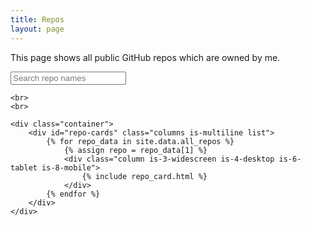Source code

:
 ```yaml
---
title: Repos
layout: page
---
```


This page shows all public GitHub repos which are owned by me.


<div id="repos">
    <div class="container">
        <!-- Filter controls -->
        <div class="field">
            <p class="control has-icons-left">
                <input class="search input" type="text" placeholder="Search repo names">
                <span class="icon is-left">
                    <i class="fas fa-search" aria-hidden="true"></i>
                </span>
            </p>
        </div>
    </div>

    <br>
    <br>

    <div class="container">
        <div id="repo-cards" class="columns is-multiline list">
            {% for repo_data in site.data.all_repos %}
                {% assign repo = repo_data[1] %}
                <div class="column is-3-widescreen is-4-desktop is-6-tablet is-8-mobile">
                    {% include repo_card.html %}
                </div>
            {% endfor %}
        </div>
    </div>

</div>

<script>
        var options = {
            valueNames: [
                {
                    name: 'list-name',
                    attr: 'data-name'
                }
            ]
        };
        var userList = new List('repos', options);

</script>
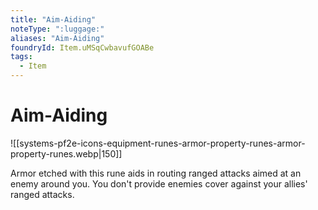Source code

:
 ```yaml
---
title: "Aim-Aiding"
noteType: ":luggage:"
aliases: "Aim-Aiding"
foundryId: Item.uMSqCwbavufGOABe
tags:
  - Item
---
```


# Aim-Aiding
![[systems-pf2e-icons-equipment-runes-armor-property-runes-armor-property-runes.webp|150]]

Armor etched with this rune aids in routing ranged attacks aimed at an enemy around you. You don't provide enemies cover against your allies' ranged attacks.
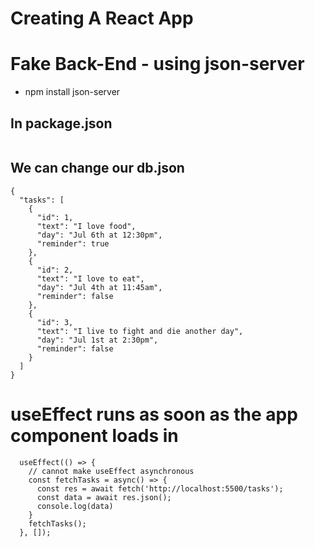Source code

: # Creating A React App

# Fake Back-End - using json-server
- npm install json-server
## In package.json
```   "server": "json-server --watch db.json --port 5000"
```
## We can change our db.json
```
{
  "tasks": [
    {
      "id": 1,
      "text": "I love food",
      "day": "Jul 6th at 12:30pm",
      "reminder": true
    },
    {
      "id": 2,
      "text": "I love to eat",
      "day": "Jul 4th at 11:45am",
      "reminder": false
    },
    {
      "id": 3,
      "text": "I live to fight and die another day",
      "day": "Jul 1st at 2:30pm",
      "reminder": false
    }
  ]
}
```
# useEffect runs as soon as the app component loads in
```
  useEffect(() => {
    // cannot make useEffect asynchronous
    const fetchTasks = async() => {
      const res = await fetch('http://localhost:5500/tasks');
      const data = await res.json();
      console.log(data)
    }
    fetchTasks();
  }, []);
```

****************************************

* Task directions *
Line by line, check the listing above for the string "fetchTasks" and say how many lines have it, giving the number alone.

* Output for this exercise *
2